McLaren's team manager launches attack on Italian rival Ferrari.

    Dennis said a floor device was used illegally 
    in the Australian Grand Prix [EPA]
    Dennis said Nigel Stepney, a Ferrari employee since sacked by the team, had tipped off Mike Coughlan, McLaren's chief designer, in March that the Italian team's car was in breach of the regulations.

    "Specifically, he told Mr Coughlan about a floor attachment mechanism and a rear wing separator, both of which could be and were seen on the Ferrari car prior to the Australian Grand Prix," he said.

    "As far as we are aware, Ferrari ran their cars with this illegal [floor] device at the Australian Grand Prix, which they won," he said. Dennis's side is currently 27 points ahead of Ferrari in the standings.

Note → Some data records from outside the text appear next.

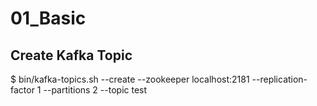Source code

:# 01_Basic
## Create Kafka Topic
$ bin/kafka-topics.sh --create --zookeeper localhost:2181 --replication-factor 1 --partitions 2 --topic test
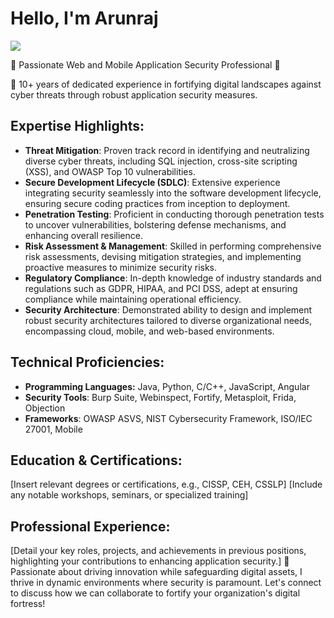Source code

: # Hello, I'm Arunraj
<a href="https://www.linkedin.com/in/arunrajalr"><img src="https://img.shields.io/badge/-LinkedIn-0072b1?&style=for-the-badge&logo=linkedin&logoColor=white" /></a>

🔐 Passionate Web and Mobile Application Security Professional 🔐

🚀 10+ years of dedicated experience in fortifying digital landscapes against cyber threats through robust application security measures.

## Expertise Highlights:

* **Threat Mitigation**: Proven track record in identifying and neutralizing diverse cyber threats, including SQL injection, cross-site scripting (XSS), and OWASP Top 10 vulnerabilities.
* **Secure Development Lifecycle (SDLC)**: Extensive experience integrating security seamlessly into the software development lifecycle, ensuring secure coding practices from inception to deployment.
* **Penetration Testing**: Proficient in conducting thorough penetration tests to uncover vulnerabilities, bolstering defense mechanisms, and enhancing overall resilience.
* **Risk Assessment & Management**: Skilled in performing comprehensive risk assessments, devising mitigation strategies, and implementing proactive measures to minimize security risks.
* **Regulatory Compliance**: In-depth knowledge of industry standards and regulations such as GDPR, HIPAA, and PCI DSS, adept at ensuring compliance while maintaining operational efficiency.
* **Security Architecture**: Demonstrated ability to design and implement robust security architectures tailored to diverse organizational needs, encompassing cloud, mobile, and web-based environments.

## Technical Proficiencies:

* **Programming Languages:** Java, Python, C/C++, JavaScript, Angular
* **Security Tools**: Burp Suite, Webinspect, Fortify, Metasploit, Frida, Objection
* **Frameworks**: OWASP ASVS, NIST Cybersecurity Framework, ISO/IEC 27001, Mobile
  
## Education & Certifications:
[Insert relevant degrees or certifications, e.g., CISSP, CEH, CSSLP]
[Include any notable workshops, seminars, or specialized training]

## Professional Experience:

[Detail your key roles, projects, and achievements in previous positions, highlighting your contributions to enhancing application security.]
🌟 Passionate about driving innovation while safeguarding digital assets, I thrive in dynamic environments where security is paramount. Let's connect to discuss how we can collaborate to fortify your organization's digital fortress!

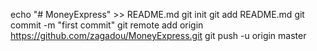 echo "# MoneyExpress" >> README.md
git init
git add README.md
git commit -m "first commit"
git remote add origin https://github.com/zagadou/MoneyExpress.git
git push -u origin master
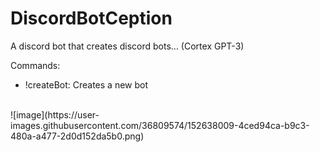 # DiscordBotCeption
 A discord bot that creates discord bots... (Cortex GPT-3)
 
 Commands:
  - !createBot: Creates a new bot
<br/>
![image](https://user-images.githubusercontent.com/36809574/152638009-4ced94ca-b9c3-480a-a477-2d0d152da5b0.png)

    "In the interests of the sport, McLaren chose not to protest the result of the Australian Grand Prix even though it seems clear that Ferrari had an illegal competitive advantage."

    Whistle-blower

    Dennis said Stepney was right to bring the matter out into the open.

    "It is in the interests of Formula One that whistle-blowing is encouraged and not discouraged," he said.

    "He kept these documents at his home and later with the assistance of his wife who copied [them] on to two CDs at a shop near their home before shredding the originals using a home shredder and burning them in his back garden"

    Ron Dennis,

    McClaren team boss

    However, despite McLaren reportedly instructing Coughlan to cease contact with Stepney, they allegedly met in Barcelona, Spain, on April 28.

    In July, two computer discs with Ferrari material were found in a search of Coughlan's house carried out on the orders of the Italian team.

    "As it is now in the public domain, Mr Coughlan has admitted that Mr Stepney gave him a dossier of Ferrari documents in Barcelona which he took for his own private reasons," Dennis wrote.

    "He kept these documents at his home and later with the assistance of his wife who copied [them] on to two CDs at a shop near their home before shredding the originals using a home shredder and burning them in his back garden."

    Dennis said that since that discovery, Ferrari had gone to "extraordinary length to try to maximise the damage to McLaren, no doubt hoping to gain some advantage for the world championship".

    He said that no one else at McLaren was aware of the documents or of any Ferrari details finding their way into the design process.

    "McLaren's reputation has been unfairly sullied by incorrect press reports from Italy and grossly misleading statements from Ferrari," Dennis said.

    "It would be a tragedy if one of the best world championships in years was derailed by the acts of one Ferrari and one McLaren employee acting for their own purposes wholly unconnected with Ferrari or McLaren."